**TASK DIRECTIONS**
Every line of the listing that contains the word "emph" is to be copied out.
------------
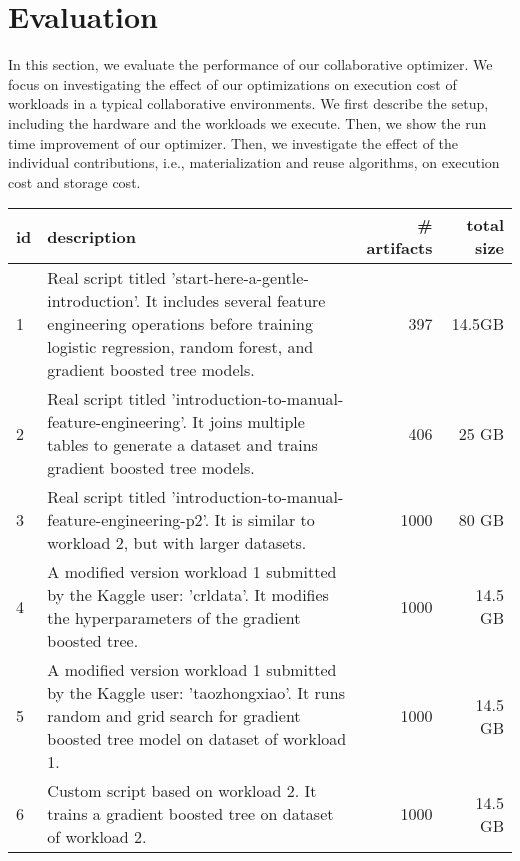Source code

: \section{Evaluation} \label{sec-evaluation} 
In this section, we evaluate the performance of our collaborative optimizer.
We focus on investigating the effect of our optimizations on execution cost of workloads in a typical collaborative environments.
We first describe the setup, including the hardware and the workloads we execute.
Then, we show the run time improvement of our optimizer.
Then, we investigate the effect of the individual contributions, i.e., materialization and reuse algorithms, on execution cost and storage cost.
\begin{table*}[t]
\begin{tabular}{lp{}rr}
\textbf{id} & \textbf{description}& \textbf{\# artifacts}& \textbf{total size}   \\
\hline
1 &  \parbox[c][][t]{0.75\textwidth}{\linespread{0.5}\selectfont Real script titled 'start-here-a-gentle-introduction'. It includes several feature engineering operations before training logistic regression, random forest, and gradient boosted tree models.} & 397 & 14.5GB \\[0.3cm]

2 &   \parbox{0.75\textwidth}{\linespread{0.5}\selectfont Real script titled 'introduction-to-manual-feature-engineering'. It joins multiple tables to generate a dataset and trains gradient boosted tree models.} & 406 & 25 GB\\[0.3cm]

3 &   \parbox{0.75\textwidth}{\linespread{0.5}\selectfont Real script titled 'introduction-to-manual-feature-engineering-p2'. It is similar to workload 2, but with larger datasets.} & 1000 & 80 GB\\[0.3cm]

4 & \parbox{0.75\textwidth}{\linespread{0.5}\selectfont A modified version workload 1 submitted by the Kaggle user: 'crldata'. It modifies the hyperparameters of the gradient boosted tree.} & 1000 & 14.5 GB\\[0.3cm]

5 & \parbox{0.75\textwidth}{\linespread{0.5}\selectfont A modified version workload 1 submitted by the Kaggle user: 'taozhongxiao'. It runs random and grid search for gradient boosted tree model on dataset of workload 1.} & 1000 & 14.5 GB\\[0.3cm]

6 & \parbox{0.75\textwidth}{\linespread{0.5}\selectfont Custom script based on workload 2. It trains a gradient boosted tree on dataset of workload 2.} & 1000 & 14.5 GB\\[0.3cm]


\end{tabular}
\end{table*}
------------
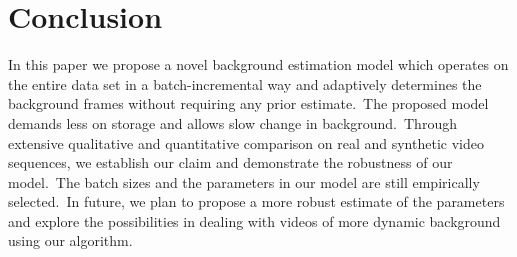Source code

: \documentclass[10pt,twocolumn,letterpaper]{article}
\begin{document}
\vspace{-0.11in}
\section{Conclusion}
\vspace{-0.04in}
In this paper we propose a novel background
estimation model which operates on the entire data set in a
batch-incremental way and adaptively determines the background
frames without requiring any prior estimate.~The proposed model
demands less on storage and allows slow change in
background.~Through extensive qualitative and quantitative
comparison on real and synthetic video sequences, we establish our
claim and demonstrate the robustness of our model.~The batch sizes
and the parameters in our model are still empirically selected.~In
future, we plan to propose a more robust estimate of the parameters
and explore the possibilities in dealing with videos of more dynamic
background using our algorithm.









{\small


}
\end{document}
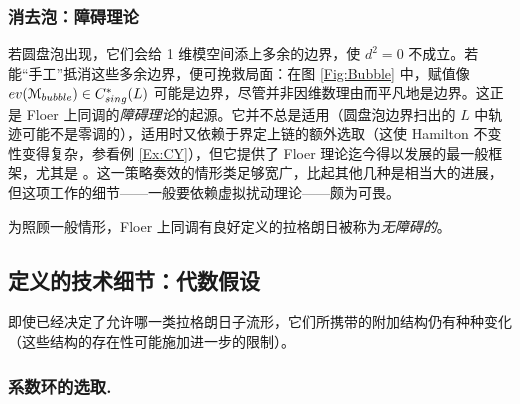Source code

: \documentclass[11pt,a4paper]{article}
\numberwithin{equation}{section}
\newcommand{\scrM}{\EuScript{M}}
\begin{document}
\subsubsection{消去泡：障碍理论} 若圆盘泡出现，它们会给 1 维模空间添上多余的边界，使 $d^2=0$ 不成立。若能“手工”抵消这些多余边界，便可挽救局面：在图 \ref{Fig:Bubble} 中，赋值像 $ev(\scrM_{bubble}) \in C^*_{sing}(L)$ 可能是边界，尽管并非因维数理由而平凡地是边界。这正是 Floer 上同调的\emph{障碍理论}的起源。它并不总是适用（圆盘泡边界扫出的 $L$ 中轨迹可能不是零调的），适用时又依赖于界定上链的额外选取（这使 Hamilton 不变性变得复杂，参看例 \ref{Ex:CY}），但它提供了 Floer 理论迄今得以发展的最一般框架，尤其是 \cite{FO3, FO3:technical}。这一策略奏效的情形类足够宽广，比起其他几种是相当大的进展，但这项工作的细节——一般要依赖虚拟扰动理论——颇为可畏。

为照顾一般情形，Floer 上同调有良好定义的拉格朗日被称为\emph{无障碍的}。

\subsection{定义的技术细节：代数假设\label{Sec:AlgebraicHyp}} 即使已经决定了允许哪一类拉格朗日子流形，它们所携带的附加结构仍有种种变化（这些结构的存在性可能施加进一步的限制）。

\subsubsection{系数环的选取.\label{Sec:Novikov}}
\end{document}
------------
**OUTPUT**
\subsubsection{消去泡：障碍理论} 若圆盘泡出现，它们会给 1 维模空间添上多余的边界，使 $d^2=0$ 不成立。若能“手工”抵消这些多余边界，便可挽救局面：在图 \ref{Fig:Bubble} 中，赋值像 $ev(\scrM_{bubble}) \in C^*_{sing}(L)$ 可能是边界，尽管并非因维数理由而平凡地是边界。这正是 Floer 上同调的\emph{障碍理论}的起源。它并不总是适用（圆盘泡边界扫出的 $L$ 中轨迹可能不是零调的），适用时又依赖于界定上链的额外选取（这使 Hamilton 不变性变得复杂，参看例 \ref{Ex:CY}），但它提供了 Floer 理论迄今得以发展的最一般框架，尤其是 \cite{FO3, FO3:technical}。这一策略奏效的情形类足够宽广，比起其他几种是相当大的进展，但这项工作的细节——一般要依赖虚拟扰动理论——颇为可畏。
为照顾一般情形，Floer 上同调有良好定义的拉格朗日被称为\emph{无障碍的}。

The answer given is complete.